* _Task directions_: Read through the data, and wherever a line holds the word "inserted", write that line out.

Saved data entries
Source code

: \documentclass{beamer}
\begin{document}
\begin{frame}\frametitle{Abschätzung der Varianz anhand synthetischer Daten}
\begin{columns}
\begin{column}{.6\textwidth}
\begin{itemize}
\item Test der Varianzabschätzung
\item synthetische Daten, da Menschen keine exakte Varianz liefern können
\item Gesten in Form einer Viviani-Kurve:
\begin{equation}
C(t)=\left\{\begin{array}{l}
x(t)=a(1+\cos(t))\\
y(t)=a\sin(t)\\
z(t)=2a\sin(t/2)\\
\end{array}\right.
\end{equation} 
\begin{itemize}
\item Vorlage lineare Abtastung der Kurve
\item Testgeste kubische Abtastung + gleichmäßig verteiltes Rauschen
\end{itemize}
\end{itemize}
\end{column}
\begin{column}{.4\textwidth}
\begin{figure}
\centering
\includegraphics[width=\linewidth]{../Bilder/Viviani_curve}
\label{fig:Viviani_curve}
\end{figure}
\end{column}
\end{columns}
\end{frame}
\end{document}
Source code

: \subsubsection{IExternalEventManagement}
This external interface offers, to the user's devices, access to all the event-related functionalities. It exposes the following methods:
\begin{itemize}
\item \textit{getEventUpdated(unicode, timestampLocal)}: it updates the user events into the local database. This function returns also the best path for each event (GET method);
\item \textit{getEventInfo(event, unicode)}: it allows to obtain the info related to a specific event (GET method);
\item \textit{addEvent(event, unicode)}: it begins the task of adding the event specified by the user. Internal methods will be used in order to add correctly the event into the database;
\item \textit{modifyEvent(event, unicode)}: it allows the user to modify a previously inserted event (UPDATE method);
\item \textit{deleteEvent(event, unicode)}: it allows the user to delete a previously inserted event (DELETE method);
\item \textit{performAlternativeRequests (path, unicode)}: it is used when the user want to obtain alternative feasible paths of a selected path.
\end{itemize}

* _Solution_:
\item \textit{modifyEvent(event, unicode)}: it allows the user to modify a previously inserted event (UPDATE method);
\item \textit{deleteEvent(event, unicode)}: it allows the user to delete a previously inserted event (DELETE method);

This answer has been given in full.